Many Pet Owners have dealt with their dog drooling. Whether your dog is always a slobbery mess, or only courts saliva after a snooze, dog drooling can be normal.
That said, excessive dog drooling can also suggest something more serious, like an illness or dental problem. So even if your pup is prone to drooling, it’s a good idea to know your slobber. In this article, we’ll equip you with the fundamentals of doggy dribble!
Let’s start with benign dog drooling
Some doggos drool. And, really, it’s not their fault. Generations of breeding for a picture-perfect muzzle structure has left them with a drooling tendency. We’re talking about those notoriously slobbery dog breeds: Saint Bernards, Bernese Mountain Dogs, Bulldogs, and Newfoundlands.
Why are these puppers so prone to dribble, you ask? It’s all thanks to those wrinkly jowls. Water and slobber can become trapped in their lip folds, only to later spill onto your furniture and fresh clothing. You’ve gotta love them—and keep a stash of drool rags around the house.
Of course, benign dog drooling isn’t just for the drool-prone breeds. Pups might also start salivating the moment that they see you preparing them a delicious meal for dogs. Excitement could be another reason for a slobber session. When your dog anticipates the arrival of their local Pet Sitter or you turn the corner into the dog park, you might notice your dog drooling.
Finally, an otherwise healthy dog might be drooling due to heat.

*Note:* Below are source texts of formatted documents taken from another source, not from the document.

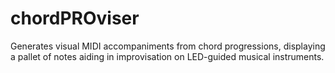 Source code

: # chordPROviser
Generates visual MIDI accompaniments from chord progressions, displaying a pallet of notes aiding in improvisation on LED-guided musical instruments.
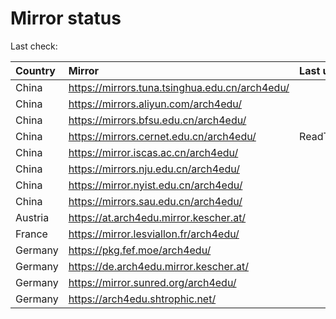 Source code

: <script src="./time.js"></script>
# Mirror status
Last check: <script type="text/javascript">localize(1749062108.7699692);</script>

|Country|Mirror|Last update|
|:------|:-----|:----------|
|China|https://mirrors.tuna.tsinghua.edu.cn/arch4edu/|<script type="text/javascript">localize(1749020703);</script>|
|China|https://mirrors.aliyun.com/arch4edu/|<script type="text/javascript">localize(1748760430);</script>|
|China|https://mirrors.bfsu.edu.cn/arch4edu/|<script type="text/javascript">localize(1749020703);</script>|
|China|https://mirrors.cernet.edu.cn/arch4edu/|ReadTimeout|
|China|https://mirror.iscas.ac.cn/arch4edu/|<script type="text/javascript">localize(1749020703);</script>|
|China|https://mirrors.nju.edu.cn/arch4edu/|<script type="text/javascript">localize(1748968881);</script>|
|China|https://mirror.nyist.edu.cn/arch4edu/|<script type="text/javascript">localize(1749020703);</script>|
|China|https://mirrors.sau.edu.cn/arch4edu/|<script type="text/javascript">localize(1731653531);</script>|
|Austria|https://at.arch4edu.mirror.kescher.at/|<script type="text/javascript">localize(1749020703);</script>|
|France|https://mirror.lesviallon.fr/arch4edu/|<script type="text/javascript">localize(1749020703);</script>|
|Germany|https://pkg.fef.moe/arch4edu/|<script type="text/javascript">localize(1749020703);</script>|
|Germany|https://de.arch4edu.mirror.kescher.at/|<script type="text/javascript">localize(1749020703);</script>|
|Germany|https://mirror.sunred.org/arch4edu/|<script type="text/javascript">localize(1749020703);</script>|
|Germany|https://arch4edu.shtrophic.net/|<script type="text/javascript">localize(1749020703);</script>|

<script src="./tablefilter/tablefilter.js"></script>
<script src="./table.js"></script>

This one is a bit borderline, since excessive dog drooling can be a sign of heatstroke (which we’ll explore below). But, if your pup isn’t showing other symptoms of heat exhaustion, drooling is completely normal.
Reasons for sudden drool
A sudden onslaught of slobber is a red flag warning that your pup might not be well. In other words, if your dog starts foaming at the mouth after a lifetime of minimal drooling, they could be facing a more grave problem. These include:
- Stress. It’s pretty typical for dogs to drool on the way to the vet or groomers. Provided it’s not paired with other symptoms, you can feel safe that your dog will stop drooling once they’ve relaxed.
- Stomach problems. If your dog is having trouble digesting their dinner—either because they ate too quickly or are trying out a new type of dog food— their body will engage the natural response of salivating. Keep an eye on your pup, because they might be preparing to vomit.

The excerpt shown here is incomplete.